About this task:
Filter the records for "item" and keep each line that has it.

------------------------------------------------

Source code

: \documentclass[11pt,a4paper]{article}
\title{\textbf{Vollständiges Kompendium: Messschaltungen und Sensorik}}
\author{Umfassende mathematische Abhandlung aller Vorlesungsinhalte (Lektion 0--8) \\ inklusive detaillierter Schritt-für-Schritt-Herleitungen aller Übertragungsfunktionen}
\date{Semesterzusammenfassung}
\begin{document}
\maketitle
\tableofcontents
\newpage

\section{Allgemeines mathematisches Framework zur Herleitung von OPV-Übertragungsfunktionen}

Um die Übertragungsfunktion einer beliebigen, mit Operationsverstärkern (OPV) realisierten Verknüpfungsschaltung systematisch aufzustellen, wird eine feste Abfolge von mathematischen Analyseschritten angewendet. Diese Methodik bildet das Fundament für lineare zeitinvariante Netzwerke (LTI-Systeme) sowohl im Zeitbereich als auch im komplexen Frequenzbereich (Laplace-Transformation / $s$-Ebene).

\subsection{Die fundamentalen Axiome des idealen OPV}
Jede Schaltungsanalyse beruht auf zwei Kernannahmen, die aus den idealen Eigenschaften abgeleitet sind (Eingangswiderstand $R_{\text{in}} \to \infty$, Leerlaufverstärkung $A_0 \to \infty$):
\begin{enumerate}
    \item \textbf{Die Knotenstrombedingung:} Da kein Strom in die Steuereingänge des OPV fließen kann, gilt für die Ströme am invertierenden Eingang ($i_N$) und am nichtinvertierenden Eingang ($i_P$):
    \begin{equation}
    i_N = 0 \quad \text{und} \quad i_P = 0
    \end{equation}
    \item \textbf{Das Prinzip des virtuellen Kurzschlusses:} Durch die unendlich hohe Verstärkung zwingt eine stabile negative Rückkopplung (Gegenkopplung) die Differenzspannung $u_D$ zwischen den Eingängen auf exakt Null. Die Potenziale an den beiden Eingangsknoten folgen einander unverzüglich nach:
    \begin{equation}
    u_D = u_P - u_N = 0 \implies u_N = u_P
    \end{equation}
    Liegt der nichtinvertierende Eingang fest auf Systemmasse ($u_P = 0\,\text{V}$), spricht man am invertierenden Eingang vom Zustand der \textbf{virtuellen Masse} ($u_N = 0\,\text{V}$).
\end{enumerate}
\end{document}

------------------------------------------------

Written answer:
    \item \textbf{Die Knotenstrombedingung:} Da kein Strom in die Steuereingänge des OPV fließen kann, gilt für die Ströme am invertierenden Eingang ($i_N$) und am nichtinvertierenden Eingang ($i_P$):
    \item \textbf{Das Prinzip des virtuellen Kurzschlusses:} Durch die unendlich hohe Verstärkung zwingt eine stabile negative Rückkopplung (Gegenkopplung) die Differenzspannung $u_D$ zwischen den Eingängen auf exakt Null. Die Potenziale an den beiden Eingangsknoten folgen einander unverzüglich nach:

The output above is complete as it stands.